## What you will do
Only lines holding the string "person" are wanted; copy each one from the material.
+++ Entries provided +++
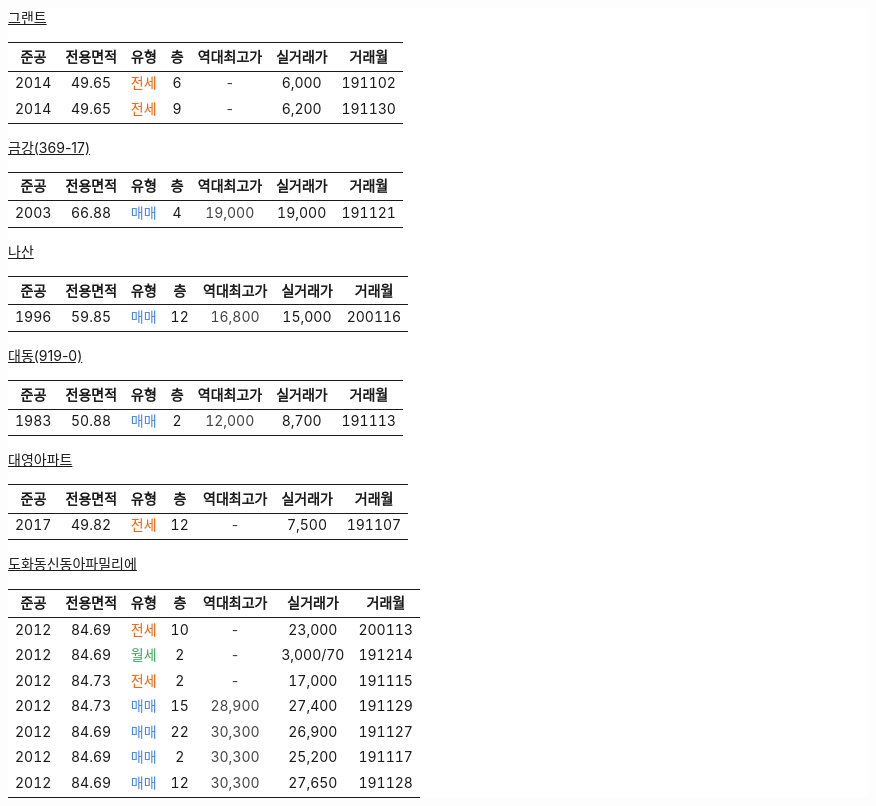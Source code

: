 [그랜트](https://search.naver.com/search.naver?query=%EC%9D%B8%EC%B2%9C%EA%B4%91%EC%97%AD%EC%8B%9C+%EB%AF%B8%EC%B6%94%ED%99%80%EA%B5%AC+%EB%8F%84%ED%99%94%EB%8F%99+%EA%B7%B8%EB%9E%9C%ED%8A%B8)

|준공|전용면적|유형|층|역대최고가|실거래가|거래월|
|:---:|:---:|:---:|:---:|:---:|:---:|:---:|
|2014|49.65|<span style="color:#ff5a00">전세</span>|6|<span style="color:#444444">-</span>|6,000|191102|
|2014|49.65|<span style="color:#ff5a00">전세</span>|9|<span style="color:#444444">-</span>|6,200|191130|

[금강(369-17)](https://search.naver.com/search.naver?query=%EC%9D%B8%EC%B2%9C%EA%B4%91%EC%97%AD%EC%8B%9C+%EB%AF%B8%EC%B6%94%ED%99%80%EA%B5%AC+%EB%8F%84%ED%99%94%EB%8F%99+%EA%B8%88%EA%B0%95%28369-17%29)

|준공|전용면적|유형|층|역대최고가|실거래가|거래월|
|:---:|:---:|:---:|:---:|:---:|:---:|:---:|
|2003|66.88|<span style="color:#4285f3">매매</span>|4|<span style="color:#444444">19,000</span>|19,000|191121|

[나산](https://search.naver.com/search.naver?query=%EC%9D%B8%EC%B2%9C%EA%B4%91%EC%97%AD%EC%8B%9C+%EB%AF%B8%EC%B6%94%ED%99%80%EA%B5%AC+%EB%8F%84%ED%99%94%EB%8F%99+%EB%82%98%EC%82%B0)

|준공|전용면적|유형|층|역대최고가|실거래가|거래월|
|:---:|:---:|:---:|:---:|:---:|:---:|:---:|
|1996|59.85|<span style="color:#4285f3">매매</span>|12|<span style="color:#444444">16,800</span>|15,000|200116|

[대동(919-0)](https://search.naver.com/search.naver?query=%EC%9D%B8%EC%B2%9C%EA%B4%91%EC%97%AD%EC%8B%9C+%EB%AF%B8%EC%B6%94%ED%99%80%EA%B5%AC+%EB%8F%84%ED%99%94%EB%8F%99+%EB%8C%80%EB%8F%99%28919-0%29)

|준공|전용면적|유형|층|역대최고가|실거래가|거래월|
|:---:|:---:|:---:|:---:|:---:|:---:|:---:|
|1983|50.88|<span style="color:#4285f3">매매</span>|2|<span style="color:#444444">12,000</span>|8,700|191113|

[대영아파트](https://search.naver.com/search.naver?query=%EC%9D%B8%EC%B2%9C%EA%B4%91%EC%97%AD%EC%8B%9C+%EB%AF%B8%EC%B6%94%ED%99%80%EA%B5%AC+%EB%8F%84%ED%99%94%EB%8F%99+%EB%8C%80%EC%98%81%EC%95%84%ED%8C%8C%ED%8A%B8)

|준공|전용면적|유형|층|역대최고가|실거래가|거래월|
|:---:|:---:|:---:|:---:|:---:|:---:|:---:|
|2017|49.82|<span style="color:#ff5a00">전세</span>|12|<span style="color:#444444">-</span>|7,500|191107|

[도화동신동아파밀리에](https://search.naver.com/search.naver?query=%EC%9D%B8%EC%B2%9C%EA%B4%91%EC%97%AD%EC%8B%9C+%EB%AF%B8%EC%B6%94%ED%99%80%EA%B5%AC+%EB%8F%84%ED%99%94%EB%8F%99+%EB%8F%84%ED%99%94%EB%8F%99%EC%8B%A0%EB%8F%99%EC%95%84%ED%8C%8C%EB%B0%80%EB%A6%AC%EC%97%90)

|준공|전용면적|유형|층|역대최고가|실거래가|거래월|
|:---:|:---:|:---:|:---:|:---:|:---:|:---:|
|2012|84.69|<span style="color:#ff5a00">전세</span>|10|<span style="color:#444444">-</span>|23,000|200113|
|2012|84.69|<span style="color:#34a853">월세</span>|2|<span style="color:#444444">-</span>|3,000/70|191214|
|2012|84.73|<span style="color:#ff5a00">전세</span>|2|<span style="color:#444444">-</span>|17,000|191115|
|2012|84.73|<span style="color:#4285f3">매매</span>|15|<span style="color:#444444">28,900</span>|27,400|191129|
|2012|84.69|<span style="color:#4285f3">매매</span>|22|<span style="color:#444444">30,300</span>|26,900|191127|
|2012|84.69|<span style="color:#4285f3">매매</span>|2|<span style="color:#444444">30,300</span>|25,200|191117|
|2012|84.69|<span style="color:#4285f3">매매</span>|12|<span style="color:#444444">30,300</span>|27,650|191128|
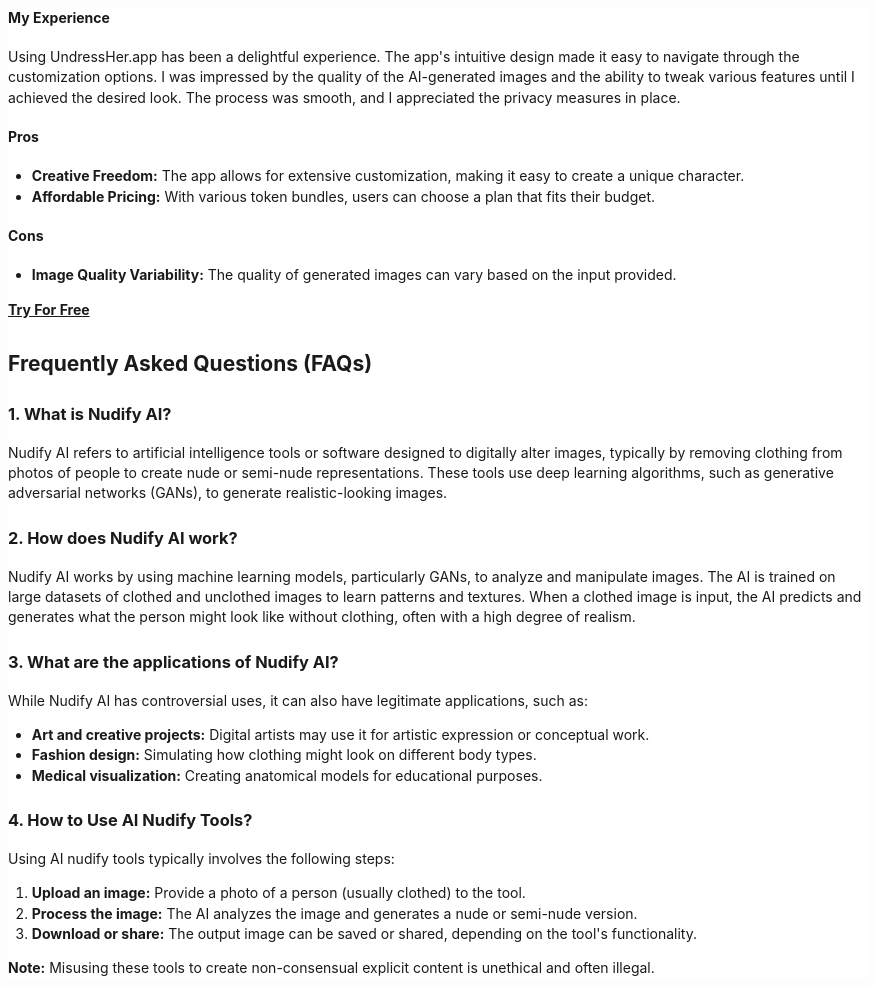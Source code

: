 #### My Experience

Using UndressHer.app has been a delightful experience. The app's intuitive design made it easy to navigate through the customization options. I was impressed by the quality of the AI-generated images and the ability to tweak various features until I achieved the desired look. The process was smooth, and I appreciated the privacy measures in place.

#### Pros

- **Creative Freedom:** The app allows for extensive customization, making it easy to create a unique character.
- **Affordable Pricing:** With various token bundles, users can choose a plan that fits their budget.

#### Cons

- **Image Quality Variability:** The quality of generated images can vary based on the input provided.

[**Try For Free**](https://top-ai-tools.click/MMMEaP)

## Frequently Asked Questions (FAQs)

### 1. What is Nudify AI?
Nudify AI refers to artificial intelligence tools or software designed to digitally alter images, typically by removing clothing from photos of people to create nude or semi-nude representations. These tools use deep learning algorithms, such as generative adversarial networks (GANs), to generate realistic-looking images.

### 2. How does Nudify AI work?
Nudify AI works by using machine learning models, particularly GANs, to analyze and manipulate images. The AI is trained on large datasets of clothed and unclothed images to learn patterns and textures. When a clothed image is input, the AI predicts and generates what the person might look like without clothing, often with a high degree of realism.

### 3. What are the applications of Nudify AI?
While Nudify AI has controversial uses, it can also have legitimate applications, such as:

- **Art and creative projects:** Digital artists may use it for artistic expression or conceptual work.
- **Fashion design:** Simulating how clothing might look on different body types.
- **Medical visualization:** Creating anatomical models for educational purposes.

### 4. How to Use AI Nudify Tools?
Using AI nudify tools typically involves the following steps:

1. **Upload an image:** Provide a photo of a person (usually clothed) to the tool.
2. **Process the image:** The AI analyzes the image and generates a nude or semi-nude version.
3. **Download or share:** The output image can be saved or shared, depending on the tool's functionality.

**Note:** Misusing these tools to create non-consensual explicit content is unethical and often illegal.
+++
## Response to this task
Nudify AI works by using machine learning models, particularly GANs, to analyze and manipulate images. The AI is trained on large datasets of clothed and unclothed images to learn patterns and textures. When a clothed image is input, the AI predicts and generates what the person might look like without clothing, often with a high degree of realism.
1. **Upload an image:** Provide a photo of a person (usually clothed) to the tool.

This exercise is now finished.